My last post explains why I write so little. I ended by comparing writing to coal mining. Well, hardly. Writing is safer. The ceiling rarely falls on you, and you don't usually have to worry about poisonous air. The pay is bad for most writers; but let's face it, most of us are going to have a day job and write for the praise and fame. Coal miners in nonunion mines get bad pay and little fame, unless there's some horrible disaster. No one wants that kind of fame.

So, I withdraw the metaphor.

But it's interesting to me that I stress the difficulty of writing and not the pleasure. Do you remember the Merle Travis song about coal mining? "It's dark as a dungeon and damp as the dew, the dangers are many, the pleasures are few."

True about coal mining, but not true about writing.

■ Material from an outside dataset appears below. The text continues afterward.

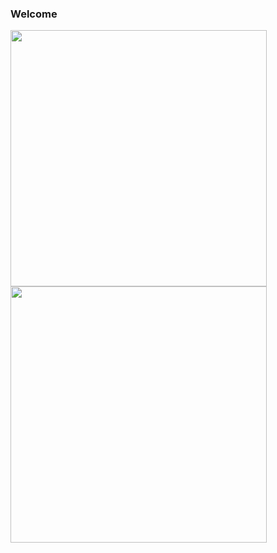 ### Welcome

<img width=410 align="center" src="https://github-readme-stats.vercel.app/api/top-langs/?username=MeinMex&langs_count=8&theme=radical&hide=css&theme=transparent"/>
<img width=410 align="center" src="https://github.com/anuraghazra/github-readme-stats#responsive-card-theme#gh-dark-mode-only&theme=transparent"/>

What are the pleasures of writing? Getting chapter or a scene or a line right; having the members of your writing group draw smiling faces on the margins of your manuscript; getting published and seeing your words on paper; getting a good review; having people come up to you at a con and say, "I really like your work."

Being good at a craft and knowing it. Making other people happy. Expressing yourself. "Self-expression is the need of my soul," said archie the cockroach. (I will cap the sentence, though not archie's name.) Saying something true about the world to the world. Making something beautiful.